_Data for this task_.
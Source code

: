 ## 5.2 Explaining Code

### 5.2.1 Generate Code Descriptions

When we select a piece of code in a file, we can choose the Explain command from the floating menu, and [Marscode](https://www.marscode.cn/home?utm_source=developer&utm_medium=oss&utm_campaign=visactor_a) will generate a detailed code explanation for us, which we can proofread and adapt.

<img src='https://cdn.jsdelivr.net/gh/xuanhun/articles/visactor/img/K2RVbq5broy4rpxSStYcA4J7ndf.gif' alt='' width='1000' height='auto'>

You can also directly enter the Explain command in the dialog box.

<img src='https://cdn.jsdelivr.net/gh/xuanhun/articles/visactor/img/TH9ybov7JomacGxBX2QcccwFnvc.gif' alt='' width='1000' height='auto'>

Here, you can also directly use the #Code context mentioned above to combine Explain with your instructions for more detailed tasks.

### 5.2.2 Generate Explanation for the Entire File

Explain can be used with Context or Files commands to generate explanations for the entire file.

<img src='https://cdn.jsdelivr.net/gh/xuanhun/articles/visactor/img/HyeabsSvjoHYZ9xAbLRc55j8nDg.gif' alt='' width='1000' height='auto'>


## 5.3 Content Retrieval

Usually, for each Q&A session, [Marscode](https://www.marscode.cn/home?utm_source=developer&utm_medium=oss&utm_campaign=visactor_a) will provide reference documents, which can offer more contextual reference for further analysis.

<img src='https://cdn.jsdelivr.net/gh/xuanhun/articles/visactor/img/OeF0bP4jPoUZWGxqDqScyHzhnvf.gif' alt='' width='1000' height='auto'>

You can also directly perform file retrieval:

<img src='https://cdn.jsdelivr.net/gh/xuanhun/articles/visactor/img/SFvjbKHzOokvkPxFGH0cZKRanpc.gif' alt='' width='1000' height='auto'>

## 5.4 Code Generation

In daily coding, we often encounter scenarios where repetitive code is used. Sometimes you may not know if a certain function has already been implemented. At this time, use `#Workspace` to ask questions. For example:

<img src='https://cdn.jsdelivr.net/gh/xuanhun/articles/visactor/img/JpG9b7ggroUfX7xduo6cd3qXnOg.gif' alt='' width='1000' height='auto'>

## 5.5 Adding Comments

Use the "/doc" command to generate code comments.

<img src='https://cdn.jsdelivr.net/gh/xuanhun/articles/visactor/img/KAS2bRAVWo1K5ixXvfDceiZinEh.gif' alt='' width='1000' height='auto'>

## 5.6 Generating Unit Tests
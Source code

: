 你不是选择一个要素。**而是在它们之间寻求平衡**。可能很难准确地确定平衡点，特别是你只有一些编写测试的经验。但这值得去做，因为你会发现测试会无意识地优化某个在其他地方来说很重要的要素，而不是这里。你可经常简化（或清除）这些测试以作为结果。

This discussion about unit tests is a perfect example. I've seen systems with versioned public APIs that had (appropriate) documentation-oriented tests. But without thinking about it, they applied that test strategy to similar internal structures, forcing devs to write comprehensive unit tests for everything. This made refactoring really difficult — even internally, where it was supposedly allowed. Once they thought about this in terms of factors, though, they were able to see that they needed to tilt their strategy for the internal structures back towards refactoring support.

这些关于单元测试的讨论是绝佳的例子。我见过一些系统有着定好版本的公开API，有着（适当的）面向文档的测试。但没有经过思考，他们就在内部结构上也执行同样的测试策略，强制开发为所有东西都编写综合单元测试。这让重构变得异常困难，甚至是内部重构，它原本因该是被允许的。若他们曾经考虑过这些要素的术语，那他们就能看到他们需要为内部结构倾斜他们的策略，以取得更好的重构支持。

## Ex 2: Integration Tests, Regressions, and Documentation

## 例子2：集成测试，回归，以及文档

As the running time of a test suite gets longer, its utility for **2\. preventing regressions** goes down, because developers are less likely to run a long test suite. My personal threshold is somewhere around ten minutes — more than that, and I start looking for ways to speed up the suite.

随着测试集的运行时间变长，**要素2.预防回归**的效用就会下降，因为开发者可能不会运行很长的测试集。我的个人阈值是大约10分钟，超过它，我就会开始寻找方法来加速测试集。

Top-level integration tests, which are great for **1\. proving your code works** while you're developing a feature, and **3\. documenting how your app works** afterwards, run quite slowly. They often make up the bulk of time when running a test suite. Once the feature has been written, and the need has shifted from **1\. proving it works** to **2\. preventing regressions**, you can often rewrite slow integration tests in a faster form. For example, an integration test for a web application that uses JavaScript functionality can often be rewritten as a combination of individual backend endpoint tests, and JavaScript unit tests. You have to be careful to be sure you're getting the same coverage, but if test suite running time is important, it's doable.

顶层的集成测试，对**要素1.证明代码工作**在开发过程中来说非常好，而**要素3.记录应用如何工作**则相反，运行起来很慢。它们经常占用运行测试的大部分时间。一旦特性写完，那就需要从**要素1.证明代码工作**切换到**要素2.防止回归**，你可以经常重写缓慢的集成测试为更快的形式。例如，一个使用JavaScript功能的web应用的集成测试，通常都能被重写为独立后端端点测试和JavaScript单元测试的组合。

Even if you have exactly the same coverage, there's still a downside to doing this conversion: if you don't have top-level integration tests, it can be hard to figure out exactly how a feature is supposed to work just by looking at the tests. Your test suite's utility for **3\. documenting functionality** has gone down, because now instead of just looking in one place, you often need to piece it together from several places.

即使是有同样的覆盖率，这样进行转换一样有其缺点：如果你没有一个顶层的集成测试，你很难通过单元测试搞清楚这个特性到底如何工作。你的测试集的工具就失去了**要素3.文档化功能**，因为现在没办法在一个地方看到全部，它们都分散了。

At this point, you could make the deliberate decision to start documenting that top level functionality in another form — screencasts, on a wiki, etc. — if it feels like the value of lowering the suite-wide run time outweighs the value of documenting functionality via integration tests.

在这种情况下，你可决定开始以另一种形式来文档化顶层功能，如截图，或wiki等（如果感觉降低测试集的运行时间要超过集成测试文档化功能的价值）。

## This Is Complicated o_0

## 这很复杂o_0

_What needs to be done_.
What are the lines, exactly as written above, from the line with "Here, you can" to the line with "Explain can be", both included? Output only those.

_Response area_.
Here, you can also directly use the #Code context mentioned above to combine Explain with your instructions for more detailed tasks.

### 5.2.2 Generate Explanation for the Entire File

Explain can be used with Context or Files commands to generate explanations for the entire file.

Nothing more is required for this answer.